▶ Task to complete: From the entries below, report how many lines contain the string "resultados". Only the number is wanted.

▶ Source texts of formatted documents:

──────────────────────────────

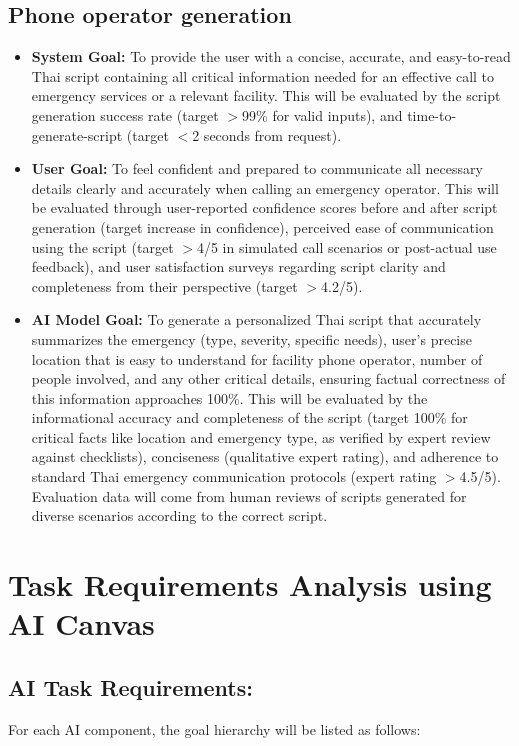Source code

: \subsection{Phone operator generation}
\label{subsec:goal_phone_operator}
\begin{itemize}
    \item \textbf{System Goal:} To provide the user with a concise, accurate, and easy-to-read Thai script containing all critical information needed for an effective call to emergency services or a relevant facility. This will be evaluated by the script generation success rate (target $>$99\% for valid inputs), and time-to-generate-script (target $<$2 seconds from request).
    \item \textbf{User Goal:} To feel confident and prepared to communicate all necessary details clearly and accurately when calling an emergency operator. This will be evaluated through user-reported confidence scores before and after script generation (target increase in confidence), perceived ease of communication using the script (target $>$4/5 in simulated call scenarios or post-actual use feedback), and user satisfaction surveys regarding script clarity and completeness from their perspective (target $>$4.2/5).
    \item \textbf{AI Model Goal:} To generate a personalized Thai script that accurately summarizes the emergency (type, severity, specific needs), user's precise location that is easy to understand for facility phone operator, number of people involved, and any other critical details, ensuring factual correctness of this information approaches 100\%. This will be evaluated by the informational accuracy and completeness of the script (target 100\% for critical facts like location and emergency type, as verified by expert review against checklists), conciseness (qualitative expert rating), and adherence to standard Thai emergency communication protocols (expert rating $>$4.5/5). Evaluation data will come from human reviews of scripts generated for diverse scenarios according to the correct script.
\end{itemize}

\section{Task Requirements Analysis using AI Canvas}
\label{sec:task_requirements_analysis}

\subsection{AI Task Requirements:}
\label{subsec:ai_task_requirements_intro}
For each AI component, the goal hierarchy will be listed as follows: %

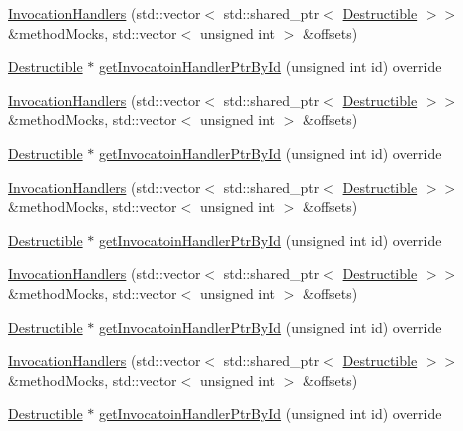 \begin{DoxyCompactItemize}
\item 
\mbox{\hyperlink{classfakeit_1_1InvocationHandlers_a2fd61aecd4f313aa0ca83b2ab438eeef}{Invocation\+Handlers}} (std\+::vector$<$ std\+::shared\+\_\+ptr$<$ \mbox{\hyperlink{classfakeit_1_1Destructible}{Destructible}} $>$$>$ \&method\+Mocks, std\+::vector$<$ unsigned int $>$ \&offsets)
\item 
\mbox{\hyperlink{classfakeit_1_1Destructible}{Destructible}} $\ast$ \mbox{\hyperlink{classfakeit_1_1InvocationHandlers_a47af368f009fc5e3cce950ebbab4c48d}{get\+Invocatoin\+Handler\+Ptr\+By\+Id}} (unsigned int id) override
\item 
\mbox{\hyperlink{classfakeit_1_1InvocationHandlers_a2fd61aecd4f313aa0ca83b2ab438eeef}{Invocation\+Handlers}} (std\+::vector$<$ std\+::shared\+\_\+ptr$<$ \mbox{\hyperlink{classfakeit_1_1Destructible}{Destructible}} $>$$>$ \&method\+Mocks, std\+::vector$<$ unsigned int $>$ \&offsets)
\item 
\mbox{\hyperlink{classfakeit_1_1Destructible}{Destructible}} $\ast$ \mbox{\hyperlink{classfakeit_1_1InvocationHandlers_a47af368f009fc5e3cce950ebbab4c48d}{get\+Invocatoin\+Handler\+Ptr\+By\+Id}} (unsigned int id) override
\item 
\mbox{\hyperlink{classfakeit_1_1InvocationHandlers_a2fd61aecd4f313aa0ca83b2ab438eeef}{Invocation\+Handlers}} (std\+::vector$<$ std\+::shared\+\_\+ptr$<$ \mbox{\hyperlink{classfakeit_1_1Destructible}{Destructible}} $>$$>$ \&method\+Mocks, std\+::vector$<$ unsigned int $>$ \&offsets)
\item 
\mbox{\hyperlink{classfakeit_1_1Destructible}{Destructible}} $\ast$ \mbox{\hyperlink{classfakeit_1_1InvocationHandlers_a47af368f009fc5e3cce950ebbab4c48d}{get\+Invocatoin\+Handler\+Ptr\+By\+Id}} (unsigned int id) override
\item 
\mbox{\hyperlink{classfakeit_1_1InvocationHandlers_a2fd61aecd4f313aa0ca83b2ab438eeef}{Invocation\+Handlers}} (std\+::vector$<$ std\+::shared\+\_\+ptr$<$ \mbox{\hyperlink{classfakeit_1_1Destructible}{Destructible}} $>$$>$ \&method\+Mocks, std\+::vector$<$ unsigned int $>$ \&offsets)
\item 
\mbox{\hyperlink{classfakeit_1_1Destructible}{Destructible}} $\ast$ \mbox{\hyperlink{classfakeit_1_1InvocationHandlers_a47af368f009fc5e3cce950ebbab4c48d}{get\+Invocatoin\+Handler\+Ptr\+By\+Id}} (unsigned int id) override
\item 
\mbox{\hyperlink{classfakeit_1_1InvocationHandlers_a2fd61aecd4f313aa0ca83b2ab438eeef}{Invocation\+Handlers}} (std\+::vector$<$ std\+::shared\+\_\+ptr$<$ \mbox{\hyperlink{classfakeit_1_1Destructible}{Destructible}} $>$$>$ \&method\+Mocks, std\+::vector$<$ unsigned int $>$ \&offsets)
\item 
\mbox{\hyperlink{classfakeit_1_1Destructible}{Destructible}} $\ast$ \mbox{\hyperlink{classfakeit_1_1InvocationHandlers_a47af368f009fc5e3cce950ebbab4c48d}{get\+Invocatoin\+Handler\+Ptr\+By\+Id}} (unsigned int id) override
\end{DoxyCompactItemize}
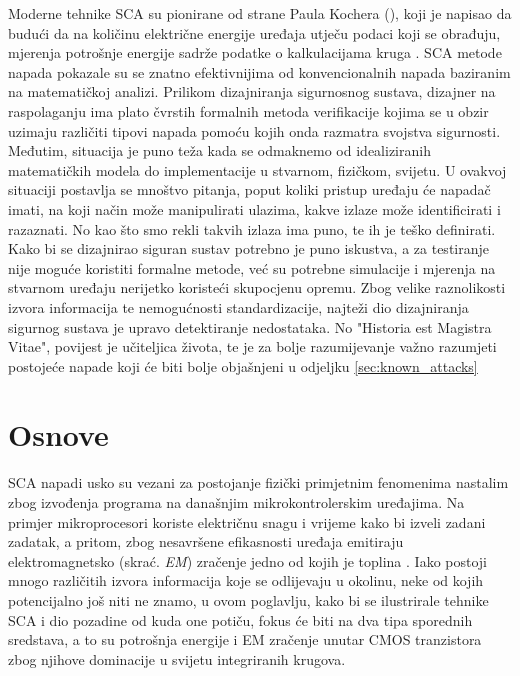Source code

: \documentclass[times, utf8, diplomski]{fer}
\begin{document}
Moderne tehnike SCA su pionirane od strane Paula Kochera (\citeyear{kocher1996timing, kocher1999differential, kocher2004security}), koji je napisao da budući da na količinu električne energije uređaja utječu podaci koji se obrađuju, mjerenja potrošnje energije sadrže podatke o kalkulacijama kruga \citep{kocher2011introduction}. SCA metode napada pokazale su se znatno efektivnijima od konvencionalnih napada baziranim na matematičkoj analizi. Prilikom dizajniranja sigurnosnog sustava, dizajner na raspolaganju ima plato čvrstih formalnih metoda verifikacije kojima se u obzir uzimaju različiti tipovi napada pomoću kojih onda razmatra svojstva sigurnosti. Međutim, situacija je puno teža kada se odmaknemo od idealiziranih matematičkih modela do implementacije u stvarnom, fizičkom, svijetu. U ovakvoj situaciji postavlja se mnoštvo pitanja, poput koliki pristup uređaju će napadač imati, na koji način može manipulirati ulazima, kakve izlaze može identificirati i razaznati. No kao što smo rekli takvih izlaza ima puno, te ih je teško definirati. Kako bi se dizajnirao siguran sustav potrebno je puno iskustva, a za testiranje nije moguće koristiti formalne metode, već su potrebne simulacije i mjerenja na stvarnom uređaju nerijetko koristeći skupocjenu opremu. Zbog velike raznolikosti izvora informacija te nemogućnosti standardizacije, najteži dio dizajniranja sigurnog sustava je upravo detektiranje nedostataka. No "Historia est Magistra Vitae", povijest je učiteljica života, te je za bolje razumijevanje važno razumjeti postojeće napade koji će biti bolje objašnjeni u odjeljku \ref{sec:known_attacks}

\section{Osnove}

SCA napadi usko su vezani za postojanje fizički primjetnim fenomenima nastalim zbog izvođenja programa na današnjim mikrokontrolerskim uređajima. Na primjer mikroprocesori koriste električnu snagu i vrijeme kako bi izveli zadani zadatak, a pritom, zbog nesavršene efikasnosti uređaja emitiraju elektromagnetsko (skrać. \emph{EM}) zračenje jedno od kojih je toplina \citep{standaert2010introduction}. Iako postoji mnogo različitih izvora informacija koje se odlijevaju u okolinu, neke od kojih potencijalno još niti ne znamo, u ovom poglavlju, kako bi se ilustrirale tehnike SCA i dio pozadine od kuda one potiču, fokus će biti na dva tipa sporednih sredstava, a to su potrošnja energije i EM zračenje unutar CMOS tranzistora zbog njihove dominacije u svijetu integriranih krugova.
\end{document}
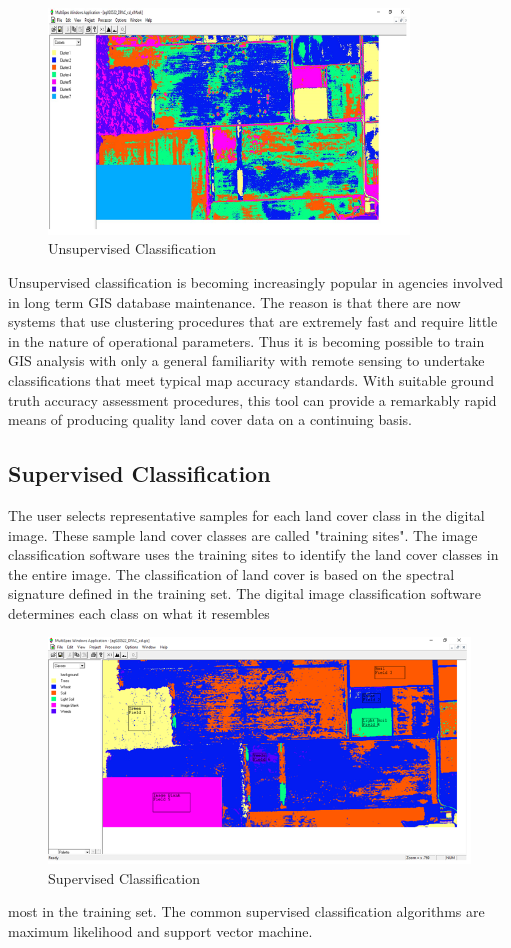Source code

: \documentclass[document.tex]{subfiles}
\begin{document}
\begin{figure}[H]
	\begin{center}
		\includegraphics[height=6.0cm]{imgs/Unsupervised.png}
	\end{center}
	\caption{Unsupervised Classification}
	\label{fig: Unsupervised Classification}
\end{figure}
Unsupervised classification is becoming increasingly popular in agencies involved in
long term GIS database maintenance. The reason is that there are now systems that use
clustering procedures that are extremely fast and require little in the nature of operational parameters. Thus it is becoming possible to train GIS analysis with only a general
familiarity with remote sensing to undertake classifications that meet typical map accuracy standards. With suitable ground truth accuracy assessment procedures, this tool can provide a remarkably rapid means of producing quality land cover data on a continuing basis.

\subsection{Supervised Classification}
\noindent The user selects representative samples for each land cover class in the digital image.
These sample land cover classes are called "training sites". The image classification
software uses the training sites to identify the land cover classes in the entire image.
The classification of land cover is based on the spectral signature defined in the training set. The digital image classification software determines each class on what it resembles
\begin{figure}[H]
	\begin{center}
		\includegraphics[height=6.0cm]{imgs/Supervised.png}
	\end{center}
	\caption{Supervised Classification}
	\label{fig: Supervised Classification}
\end{figure}
most in the training set. The common supervised classification algorithms are maximum
likelihood\cite{19} and support vector machine\cite{18}.
\end{document}
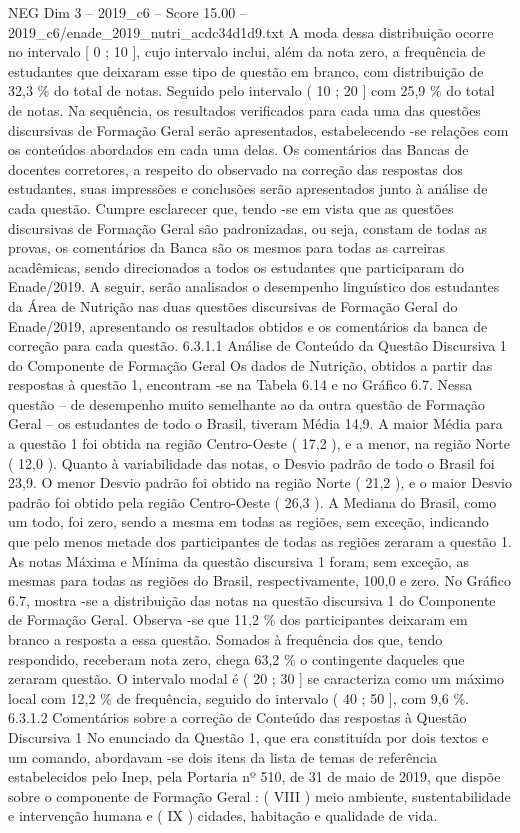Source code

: \begin{textsample}{NEG Dim 3 – 2019\_c6 – Score 15.00 – 2019\_c6/enade\_2019\_nutri\_acdc34d1d9.txt}
A moda dessa distribuição ocorre no intervalo [ 0 ; 10 ], cujo intervalo inclui, além da nota zero, a frequência de estudantes que deixaram esse tipo de questão em branco, com distribuição de 32,3 \% do total de notas.
Seguido pelo intervalo ( 10 ; 20 ] com 25,9 \% do total de notas.
Na sequência, os resultados verificados para cada uma das questões discursivas de Formação Geral serão apresentados, estabelecendo -se relações com os conteúdos abordados em cada uma delas.
Os comentários das Bancas de docentes corretores, a respeito do observado na correção das respostas dos estudantes, suas impressões e conclusões serão apresentados junto à análise de cada questão.
Cumpre esclarecer que, tendo -se em vista que as questões discursivas de Formação Geral são padronizadas, ou seja, constam de todas as provas, os comentários da Banca são os mesmos para todas as carreiras acadêmicas, sendo direcionados a todos os estudantes que participaram do Enade/2019.
A seguir, serão analisados o desempenho linguístico dos estudantes da Área de Nutrição nas duas questões discursivas de Formação Geral do Enade/2019, apresentando os resultados obtidos e os comentários da banca de correção para cada questão. 6.3.1.1 Análise de Conteúdo da Questão Discursiva 1 do Componente de Formação Geral Os dados de Nutrição, obtidos a partir das respostas à questão 1, encontram -se na Tabela 6.14 e no Gráfico 6.7.
Nessa questão – de desempenho muito semelhante ao da outra questão de Formação Geral – os estudantes de todo o Brasil, tiveram Média 14,9.
A maior Média para a questão 1 foi obtida na região Centro-Oeste ( 17,2 ), e a menor, na região Norte ( 12,0 ).
Quanto à variabilidade das notas, o Desvio padrão de todo o Brasil foi 23,9.
O menor Desvio padrão foi obtido na região Norte ( 21,2 ), e o maior Desvio padrão foi obtido pela região Centro-Oeste ( 26,3 ).
A Mediana do Brasil, como um todo, foi zero, sendo a mesma em todas as regiões, sem exceção, indicando que pelo menos metade dos participantes de todas as regiões zeraram a questão 1.
As notas Máxima e Mínima da questão discursiva 1 foram, sem exceção, as mesmas para todas as regiões do Brasil, respectivamente, 100,0 e zero.
No Gráfico 6.7, mostra -se a distribuição das notas na questão discursiva 1 do Componente de Formação Geral.
Observa -se que 11,2 \% dos participantes deixaram em branco a resposta a essa questão.
Somados à frequência dos que, tendo respondido, receberam nota zero, chega 63,2 \% o contingente daqueles que zeraram questão.
O intervalo modal é ( 20 ; 30 ] se caracteriza como um máximo local com 12,2 \% de frequência, seguido do intervalo ( 40 ; 50 ], com 9,6 \%. 6.3.1.2 Comentários sobre a correção de Conteúdo das respostas à Questão Discursiva 1 No enunciado da Questão 1, que era constituída por dois textos e um comando, abordavam -se dois itens da lista de temas de referência estabelecidos pelo Inep, pela Portaria nº 510, de 31 de maio de 2019, que dispõe sobre o componente de Formação Geral : ( VIII ) meio ambiente, sustentabilidade e intervenção humana e ( IX ) cidades, habitação e qualidade de vida.

\end{textsample}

──────────────────────────────

▶ Response to the task: 2